I am retraining on trunk-based workflow instead: short branches, merge often, keep main honest. Deliberate practice every time I touch git.
Names, quickly
Trunk-based development treats one branch (usually main) as the trunk: the line of truth that should stay releasable. You still branch. You branch short, merge often, and integrate continuously.
Long-lived feature branches keep work separate for weeks or longer. Sometimes informal (“my branch”). Sometimes formal (GitFlow: develop, release, hotfix branches with rules for each).
The argument is not “branches bad, main good.” It is about how long work stays isolated and how honest main stays while you build.
The habit I am unlearning
Long-lived branches felt safe.
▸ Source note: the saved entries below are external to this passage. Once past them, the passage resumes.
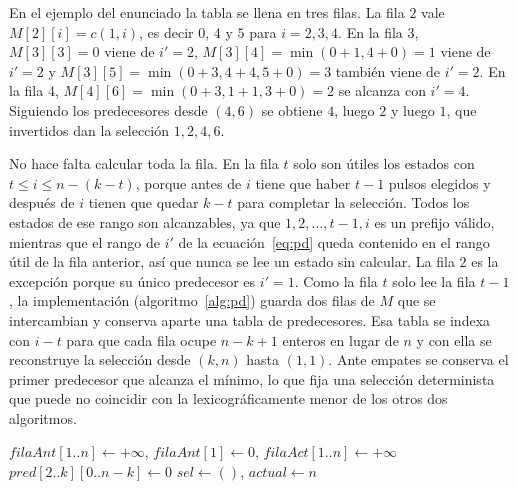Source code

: En el ejemplo del enunciado la tabla se llena en tres filas. La fila $2$ vale $M[2][i] = c(1,i)$, es decir $0$, $4$ y $5$ para $i = 2, 3, 4$. En la fila $3$, $M[3][3] = 0$ viene de $i' = 2$, $M[3][4] = \min(0 + 1, 4 + 0) = 1$ viene de $i' = 2$ y $M[3][5] = \min(0 + 3, 4 + 4, 5 + 0) = 3$ también viene de $i' = 2$. En la fila $4$, $M[4][6] = \min(0 + 3, 1 + 1, 3 + 0) = 2$ se alcanza con $i' = 4$. Siguiendo los predecesores desde $(4, 6)$ se obtiene $4$, luego $2$ y luego $1$, que invertidos dan la selección $1, 2, 4, 6$.

No hace falta calcular toda la fila. En la fila $t$ solo son útiles los estados con $t \le i \le n - (k - t)$, porque antes de $i$ tiene que haber $t-1$ pulsos elegidos y después de $i$ tienen que quedar $k - t$ para completar la selección. Todos los estados de ese rango son alcanzables, ya que $1, 2, \ldots, t-1, i$ es un prefijo válido, mientras que el rango de $i'$ de la ecuación~\eqref{eq:pd} queda contenido en el rango útil de la fila anterior, así que nunca se lee un estado sin calcular. La fila $2$ es la excepción porque su único predecesor es $i' = 1$. Como la fila $t$ solo lee la fila $t-1$, la implementación (algoritmo~\ref{alg:pd}) guarda dos filas de $M$ que se intercambian y conserva aparte una tabla de predecesores. Esa tabla se indexa con $i - t$ para que cada fila ocupe $n - k + 1$ enteros en lugar de $n$ y con ella se reconstruye la selección desde $(k, n)$ hasta $(1, 1)$. Ante empates se conserva el primer predecesor que alcanza el mínimo, lo que fija una selección determinista que puede no coincidir con la lexicográficamente menor de los otros dos algoritmos.

\begin{algorithm}[htbp]
\caption{Programación dinámica con reconstrucción}
\label{alg:pd}
$\mathit{filaAnt}[1..n] \gets +\infty$, $\mathit{filaAnt}[1] \gets 0$, $\mathit{filaAct}[1..n] \gets +\infty$\;
$\mathit{pred}[2..k][0..n-k] \gets 0$\;
$\mathit{sel} \gets ()$, $\mathit{actual} \gets n$\;
\end{algorithm}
Work in progress stayed tucked away. No half-done feature on main.
The bill shows up later:
- Merge day becomes its own project.
- “Works on my branch” stops meaning “works with today’s main.”
- Fixes land on main but not on my branch, or the other way around.
- Reviewers get a diff so big they skim.
I did this for years across personal repos, work repos, and “just until this refactor is done” side quests.
The mental model
Think of main as a highway.
- Trunk-based: lots of small merges. Traffic keeps moving. Conflicts stay mitigated in small chunks.
- Long-lived branch: you built a parallel road for a month, then merge eight lanes into four at once.
Both can work in the right context. Waiting hurt me more often than it helped.
Why I am moving toward trunk-based
Main stays honest. Green CI on main means you are closer to something you could ship. Green on a stale branch is a weaker promise.
Smaller merges. A fifty-line Pull Request (PR) is reviewable. A five-thousand-line merge after six weeks is archaeology.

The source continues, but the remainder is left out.